(Task item) Search the data below for the string "could" and copy all lines where it shows up.

========

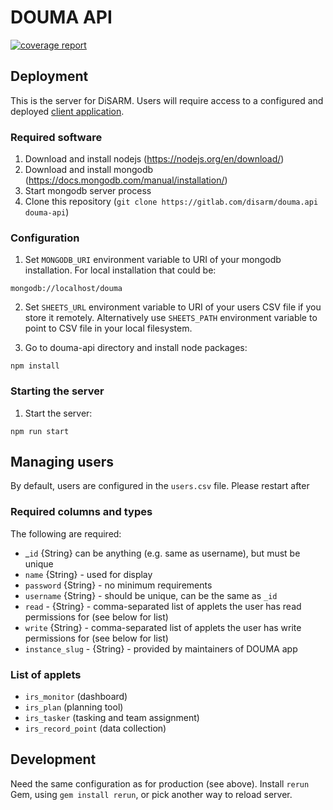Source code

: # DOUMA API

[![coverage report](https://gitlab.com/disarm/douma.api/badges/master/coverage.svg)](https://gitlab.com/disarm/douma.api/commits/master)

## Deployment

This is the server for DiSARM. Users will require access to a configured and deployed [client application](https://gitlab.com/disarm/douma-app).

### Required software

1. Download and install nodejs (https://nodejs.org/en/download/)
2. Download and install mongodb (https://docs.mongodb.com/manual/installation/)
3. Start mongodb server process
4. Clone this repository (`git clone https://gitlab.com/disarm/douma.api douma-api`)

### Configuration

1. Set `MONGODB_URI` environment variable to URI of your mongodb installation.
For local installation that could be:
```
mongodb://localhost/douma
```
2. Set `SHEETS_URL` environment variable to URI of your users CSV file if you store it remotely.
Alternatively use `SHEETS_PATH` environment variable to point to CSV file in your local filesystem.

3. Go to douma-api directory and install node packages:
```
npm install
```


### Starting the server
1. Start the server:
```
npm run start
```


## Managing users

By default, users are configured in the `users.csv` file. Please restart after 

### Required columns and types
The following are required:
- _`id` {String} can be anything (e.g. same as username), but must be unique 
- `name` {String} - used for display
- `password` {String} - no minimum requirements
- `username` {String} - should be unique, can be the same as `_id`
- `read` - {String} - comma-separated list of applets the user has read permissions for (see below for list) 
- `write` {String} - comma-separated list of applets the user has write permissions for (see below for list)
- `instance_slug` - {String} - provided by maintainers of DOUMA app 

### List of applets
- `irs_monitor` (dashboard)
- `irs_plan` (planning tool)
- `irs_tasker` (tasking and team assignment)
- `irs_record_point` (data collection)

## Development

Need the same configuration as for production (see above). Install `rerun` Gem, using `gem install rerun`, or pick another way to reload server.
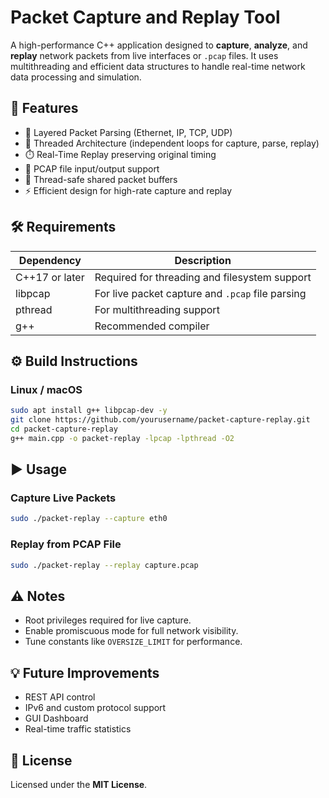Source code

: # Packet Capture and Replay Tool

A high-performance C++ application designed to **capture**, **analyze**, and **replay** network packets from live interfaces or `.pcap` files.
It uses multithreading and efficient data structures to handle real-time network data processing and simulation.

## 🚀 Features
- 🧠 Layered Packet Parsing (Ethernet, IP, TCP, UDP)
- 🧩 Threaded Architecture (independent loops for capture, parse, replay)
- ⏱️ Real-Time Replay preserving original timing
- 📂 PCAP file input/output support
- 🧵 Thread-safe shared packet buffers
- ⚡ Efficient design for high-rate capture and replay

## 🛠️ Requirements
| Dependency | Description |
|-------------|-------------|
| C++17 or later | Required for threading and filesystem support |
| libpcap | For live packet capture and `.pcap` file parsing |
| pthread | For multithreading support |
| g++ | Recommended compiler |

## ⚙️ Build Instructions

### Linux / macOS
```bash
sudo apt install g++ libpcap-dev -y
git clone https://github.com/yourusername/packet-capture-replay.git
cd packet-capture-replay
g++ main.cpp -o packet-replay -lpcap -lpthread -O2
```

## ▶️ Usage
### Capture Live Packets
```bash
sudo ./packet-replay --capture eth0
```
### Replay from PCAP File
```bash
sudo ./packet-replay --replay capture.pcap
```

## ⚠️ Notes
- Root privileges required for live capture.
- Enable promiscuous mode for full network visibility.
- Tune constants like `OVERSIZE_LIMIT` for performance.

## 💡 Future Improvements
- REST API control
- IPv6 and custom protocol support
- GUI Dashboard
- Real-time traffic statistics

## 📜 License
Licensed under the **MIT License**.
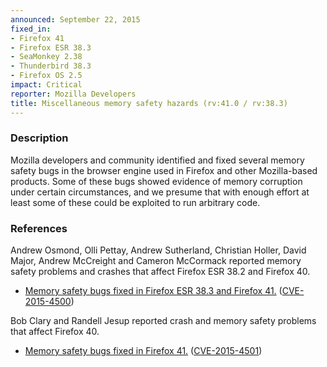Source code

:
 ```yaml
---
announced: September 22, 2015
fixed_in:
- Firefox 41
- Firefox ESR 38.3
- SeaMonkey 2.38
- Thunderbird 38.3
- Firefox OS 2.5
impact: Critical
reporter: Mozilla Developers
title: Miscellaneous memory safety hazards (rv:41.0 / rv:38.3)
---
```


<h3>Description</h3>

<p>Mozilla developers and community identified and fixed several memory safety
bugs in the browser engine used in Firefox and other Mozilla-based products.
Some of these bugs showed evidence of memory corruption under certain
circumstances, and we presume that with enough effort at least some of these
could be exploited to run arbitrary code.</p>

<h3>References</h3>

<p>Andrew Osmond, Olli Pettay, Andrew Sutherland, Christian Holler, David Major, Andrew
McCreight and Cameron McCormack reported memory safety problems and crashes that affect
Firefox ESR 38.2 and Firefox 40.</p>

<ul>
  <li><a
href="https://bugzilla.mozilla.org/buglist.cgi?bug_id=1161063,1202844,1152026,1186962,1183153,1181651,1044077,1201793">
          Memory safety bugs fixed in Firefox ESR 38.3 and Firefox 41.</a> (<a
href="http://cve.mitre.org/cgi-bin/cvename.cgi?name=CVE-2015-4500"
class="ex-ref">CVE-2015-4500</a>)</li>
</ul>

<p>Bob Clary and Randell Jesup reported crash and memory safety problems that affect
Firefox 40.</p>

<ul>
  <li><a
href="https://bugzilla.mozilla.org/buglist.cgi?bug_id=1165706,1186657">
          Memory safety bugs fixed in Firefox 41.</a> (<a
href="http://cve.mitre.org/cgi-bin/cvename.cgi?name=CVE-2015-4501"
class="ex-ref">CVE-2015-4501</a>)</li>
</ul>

========

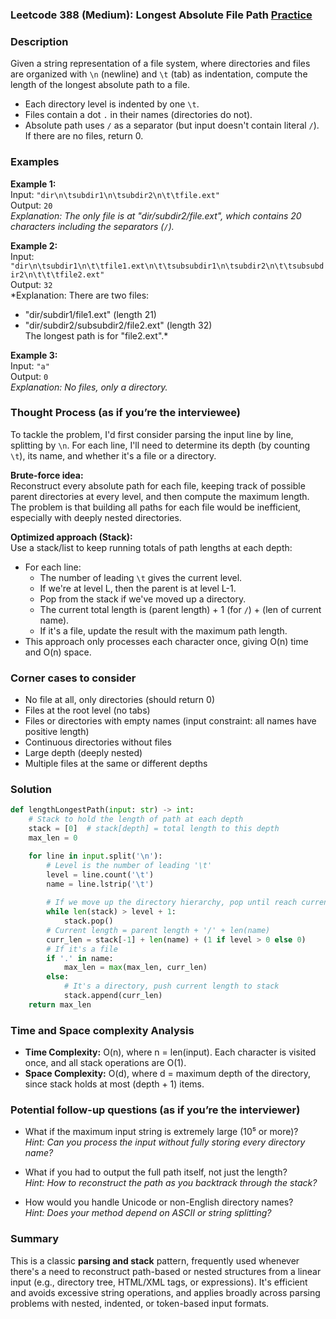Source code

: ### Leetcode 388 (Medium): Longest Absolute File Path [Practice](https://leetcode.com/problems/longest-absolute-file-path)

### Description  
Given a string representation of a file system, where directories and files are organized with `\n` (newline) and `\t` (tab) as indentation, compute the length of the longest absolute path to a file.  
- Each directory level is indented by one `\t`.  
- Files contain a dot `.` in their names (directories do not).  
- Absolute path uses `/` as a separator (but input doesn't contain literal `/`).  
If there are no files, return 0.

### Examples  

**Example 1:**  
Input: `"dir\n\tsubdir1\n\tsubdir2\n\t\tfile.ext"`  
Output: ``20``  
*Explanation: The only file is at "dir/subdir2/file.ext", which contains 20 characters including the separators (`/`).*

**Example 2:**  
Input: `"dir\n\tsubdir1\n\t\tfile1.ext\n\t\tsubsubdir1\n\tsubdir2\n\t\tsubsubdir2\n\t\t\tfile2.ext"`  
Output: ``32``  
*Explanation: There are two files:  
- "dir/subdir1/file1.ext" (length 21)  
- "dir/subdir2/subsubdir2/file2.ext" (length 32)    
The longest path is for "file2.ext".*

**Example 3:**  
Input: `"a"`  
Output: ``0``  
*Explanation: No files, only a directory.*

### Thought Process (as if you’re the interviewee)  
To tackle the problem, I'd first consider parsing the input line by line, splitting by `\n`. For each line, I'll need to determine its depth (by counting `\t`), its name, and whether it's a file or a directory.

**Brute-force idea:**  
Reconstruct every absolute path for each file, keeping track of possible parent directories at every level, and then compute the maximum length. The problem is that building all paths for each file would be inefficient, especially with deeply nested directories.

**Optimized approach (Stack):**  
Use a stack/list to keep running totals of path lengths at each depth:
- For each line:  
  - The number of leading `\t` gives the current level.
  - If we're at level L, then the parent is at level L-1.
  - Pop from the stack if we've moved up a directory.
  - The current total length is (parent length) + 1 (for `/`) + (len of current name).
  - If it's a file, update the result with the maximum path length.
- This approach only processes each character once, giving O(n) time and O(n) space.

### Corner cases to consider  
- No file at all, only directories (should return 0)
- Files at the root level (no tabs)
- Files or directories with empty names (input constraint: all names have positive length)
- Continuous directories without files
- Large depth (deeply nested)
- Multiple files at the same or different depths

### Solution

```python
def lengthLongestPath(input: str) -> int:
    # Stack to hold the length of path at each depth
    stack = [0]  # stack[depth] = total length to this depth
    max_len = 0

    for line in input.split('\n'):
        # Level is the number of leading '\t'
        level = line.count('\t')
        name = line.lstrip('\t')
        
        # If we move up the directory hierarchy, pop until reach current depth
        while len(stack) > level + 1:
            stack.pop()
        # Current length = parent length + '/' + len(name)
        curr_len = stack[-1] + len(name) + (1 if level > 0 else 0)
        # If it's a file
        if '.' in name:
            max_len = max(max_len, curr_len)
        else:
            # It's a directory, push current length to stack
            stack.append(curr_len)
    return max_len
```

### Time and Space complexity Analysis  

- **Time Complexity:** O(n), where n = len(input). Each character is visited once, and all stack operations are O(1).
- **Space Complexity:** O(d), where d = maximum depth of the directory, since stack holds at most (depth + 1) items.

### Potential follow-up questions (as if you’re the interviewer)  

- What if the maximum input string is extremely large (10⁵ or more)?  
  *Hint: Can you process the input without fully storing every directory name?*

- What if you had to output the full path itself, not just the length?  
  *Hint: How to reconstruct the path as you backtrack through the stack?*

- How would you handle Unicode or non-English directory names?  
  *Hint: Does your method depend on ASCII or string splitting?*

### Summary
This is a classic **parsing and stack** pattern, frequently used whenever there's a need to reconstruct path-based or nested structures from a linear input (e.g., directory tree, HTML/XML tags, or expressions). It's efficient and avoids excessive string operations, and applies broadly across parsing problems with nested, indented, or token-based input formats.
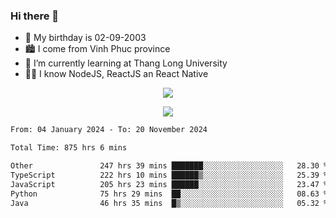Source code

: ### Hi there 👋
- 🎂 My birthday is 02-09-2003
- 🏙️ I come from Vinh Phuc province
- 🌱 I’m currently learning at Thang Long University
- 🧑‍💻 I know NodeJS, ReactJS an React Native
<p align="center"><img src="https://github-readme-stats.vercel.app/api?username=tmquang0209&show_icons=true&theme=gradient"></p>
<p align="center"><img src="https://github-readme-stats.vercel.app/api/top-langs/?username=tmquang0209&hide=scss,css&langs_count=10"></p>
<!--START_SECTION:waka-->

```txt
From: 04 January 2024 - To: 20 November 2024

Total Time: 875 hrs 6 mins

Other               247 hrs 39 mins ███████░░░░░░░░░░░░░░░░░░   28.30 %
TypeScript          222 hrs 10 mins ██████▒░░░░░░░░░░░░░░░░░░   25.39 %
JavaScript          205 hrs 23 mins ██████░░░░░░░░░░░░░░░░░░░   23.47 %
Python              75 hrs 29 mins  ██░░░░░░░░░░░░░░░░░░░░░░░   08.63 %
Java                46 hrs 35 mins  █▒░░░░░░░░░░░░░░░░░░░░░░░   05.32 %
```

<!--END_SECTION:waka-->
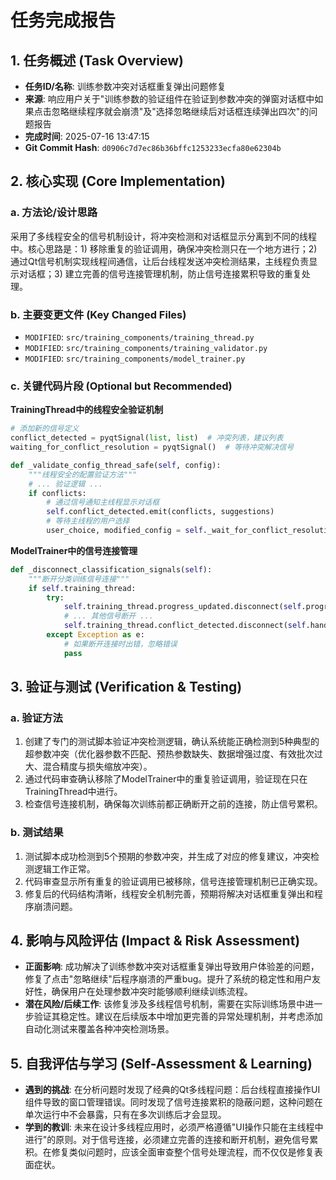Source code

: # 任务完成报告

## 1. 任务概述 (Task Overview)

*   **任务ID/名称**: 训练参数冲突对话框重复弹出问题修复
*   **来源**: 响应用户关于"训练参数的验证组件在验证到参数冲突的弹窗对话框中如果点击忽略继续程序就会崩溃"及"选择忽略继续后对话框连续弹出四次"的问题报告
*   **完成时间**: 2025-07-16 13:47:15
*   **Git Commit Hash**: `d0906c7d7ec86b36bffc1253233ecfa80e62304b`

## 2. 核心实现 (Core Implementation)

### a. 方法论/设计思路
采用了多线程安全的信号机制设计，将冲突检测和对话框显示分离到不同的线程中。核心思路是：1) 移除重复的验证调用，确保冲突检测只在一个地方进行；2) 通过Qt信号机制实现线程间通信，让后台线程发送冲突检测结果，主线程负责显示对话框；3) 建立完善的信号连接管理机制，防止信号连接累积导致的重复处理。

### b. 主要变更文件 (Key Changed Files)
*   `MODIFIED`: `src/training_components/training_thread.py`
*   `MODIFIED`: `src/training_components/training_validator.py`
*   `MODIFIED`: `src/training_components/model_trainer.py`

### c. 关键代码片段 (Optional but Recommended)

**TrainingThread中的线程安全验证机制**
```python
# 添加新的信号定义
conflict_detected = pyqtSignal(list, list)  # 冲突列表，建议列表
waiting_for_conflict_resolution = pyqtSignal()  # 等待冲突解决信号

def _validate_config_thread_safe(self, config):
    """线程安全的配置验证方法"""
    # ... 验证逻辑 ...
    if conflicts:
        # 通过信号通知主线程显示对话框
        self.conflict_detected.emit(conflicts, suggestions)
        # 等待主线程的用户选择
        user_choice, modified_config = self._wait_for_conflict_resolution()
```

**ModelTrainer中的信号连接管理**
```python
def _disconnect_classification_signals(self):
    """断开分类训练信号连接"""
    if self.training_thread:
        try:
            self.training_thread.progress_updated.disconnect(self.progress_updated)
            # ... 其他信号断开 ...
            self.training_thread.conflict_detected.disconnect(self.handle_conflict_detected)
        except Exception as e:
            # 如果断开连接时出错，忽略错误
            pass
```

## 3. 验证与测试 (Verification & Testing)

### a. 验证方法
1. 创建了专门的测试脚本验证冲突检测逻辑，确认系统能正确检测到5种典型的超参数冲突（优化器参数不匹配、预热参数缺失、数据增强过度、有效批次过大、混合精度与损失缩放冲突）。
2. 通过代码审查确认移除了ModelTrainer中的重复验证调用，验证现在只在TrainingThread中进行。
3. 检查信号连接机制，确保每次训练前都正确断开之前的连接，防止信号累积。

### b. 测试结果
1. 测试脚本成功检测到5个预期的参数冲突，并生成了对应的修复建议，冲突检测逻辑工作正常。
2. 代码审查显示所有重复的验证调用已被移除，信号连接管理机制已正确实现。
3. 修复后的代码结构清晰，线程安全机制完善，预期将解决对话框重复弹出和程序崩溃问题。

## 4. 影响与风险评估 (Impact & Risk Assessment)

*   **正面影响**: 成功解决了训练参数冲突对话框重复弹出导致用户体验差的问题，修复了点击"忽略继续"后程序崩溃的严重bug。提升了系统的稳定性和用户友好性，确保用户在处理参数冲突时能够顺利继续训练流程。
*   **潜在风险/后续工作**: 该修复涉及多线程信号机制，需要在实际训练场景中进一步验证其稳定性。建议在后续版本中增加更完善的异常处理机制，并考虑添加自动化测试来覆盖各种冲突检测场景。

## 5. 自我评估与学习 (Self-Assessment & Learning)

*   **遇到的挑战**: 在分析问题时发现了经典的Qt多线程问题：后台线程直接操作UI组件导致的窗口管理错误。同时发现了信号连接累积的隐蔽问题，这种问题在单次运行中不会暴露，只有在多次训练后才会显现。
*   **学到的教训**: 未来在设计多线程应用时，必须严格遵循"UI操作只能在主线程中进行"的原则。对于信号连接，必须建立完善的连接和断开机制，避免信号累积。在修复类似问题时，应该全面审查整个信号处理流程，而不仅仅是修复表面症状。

========

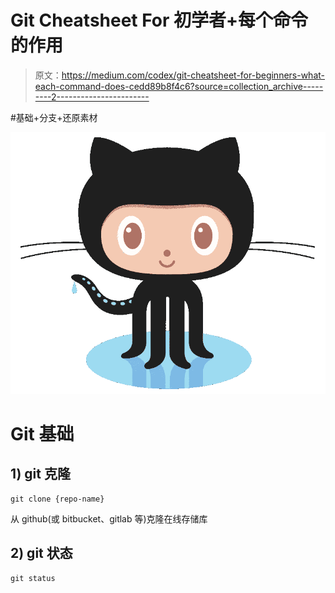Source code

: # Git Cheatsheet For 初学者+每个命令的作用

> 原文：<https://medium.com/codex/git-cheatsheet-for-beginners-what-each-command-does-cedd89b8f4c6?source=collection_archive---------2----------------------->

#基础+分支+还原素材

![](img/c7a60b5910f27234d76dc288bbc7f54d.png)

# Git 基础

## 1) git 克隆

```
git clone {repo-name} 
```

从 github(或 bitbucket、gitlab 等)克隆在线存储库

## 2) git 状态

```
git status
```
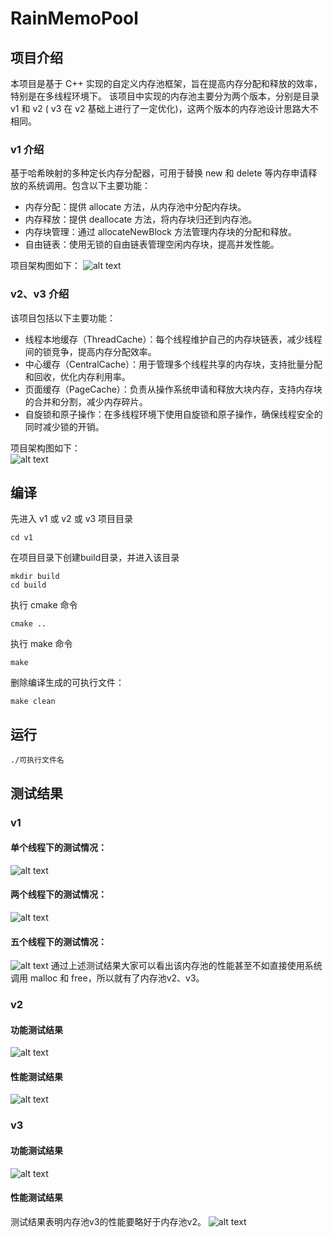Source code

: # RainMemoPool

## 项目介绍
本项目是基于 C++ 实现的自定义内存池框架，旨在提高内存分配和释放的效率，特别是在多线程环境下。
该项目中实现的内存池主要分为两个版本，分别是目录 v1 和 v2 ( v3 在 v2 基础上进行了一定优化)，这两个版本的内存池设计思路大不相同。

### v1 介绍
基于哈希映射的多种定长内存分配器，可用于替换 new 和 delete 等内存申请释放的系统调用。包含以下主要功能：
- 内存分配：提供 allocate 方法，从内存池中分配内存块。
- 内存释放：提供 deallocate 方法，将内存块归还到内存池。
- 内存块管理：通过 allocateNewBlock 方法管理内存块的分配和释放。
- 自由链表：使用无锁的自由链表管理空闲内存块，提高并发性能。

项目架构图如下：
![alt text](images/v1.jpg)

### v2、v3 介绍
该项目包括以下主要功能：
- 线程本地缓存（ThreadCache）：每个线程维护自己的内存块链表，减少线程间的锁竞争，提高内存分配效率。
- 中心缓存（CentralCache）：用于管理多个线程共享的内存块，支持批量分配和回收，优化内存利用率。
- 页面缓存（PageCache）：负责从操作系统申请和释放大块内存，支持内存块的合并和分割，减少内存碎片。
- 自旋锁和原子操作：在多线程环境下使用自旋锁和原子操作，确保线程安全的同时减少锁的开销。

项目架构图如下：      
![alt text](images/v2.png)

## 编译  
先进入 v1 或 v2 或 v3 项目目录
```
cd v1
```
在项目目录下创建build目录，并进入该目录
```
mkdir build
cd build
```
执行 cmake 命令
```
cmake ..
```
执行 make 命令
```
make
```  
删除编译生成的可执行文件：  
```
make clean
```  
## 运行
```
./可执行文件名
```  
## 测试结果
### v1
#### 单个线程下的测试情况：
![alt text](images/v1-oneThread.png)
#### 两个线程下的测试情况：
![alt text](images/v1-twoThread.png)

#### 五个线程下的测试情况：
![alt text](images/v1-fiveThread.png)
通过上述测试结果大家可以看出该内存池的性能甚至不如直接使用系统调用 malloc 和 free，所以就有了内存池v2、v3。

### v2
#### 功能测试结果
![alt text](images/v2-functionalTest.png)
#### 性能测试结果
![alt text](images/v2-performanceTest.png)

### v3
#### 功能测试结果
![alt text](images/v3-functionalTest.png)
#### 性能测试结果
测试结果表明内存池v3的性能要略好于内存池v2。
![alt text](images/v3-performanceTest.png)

========

(Written reply)
For local installation that could be:
could be exploited to run arbitrary code.</p>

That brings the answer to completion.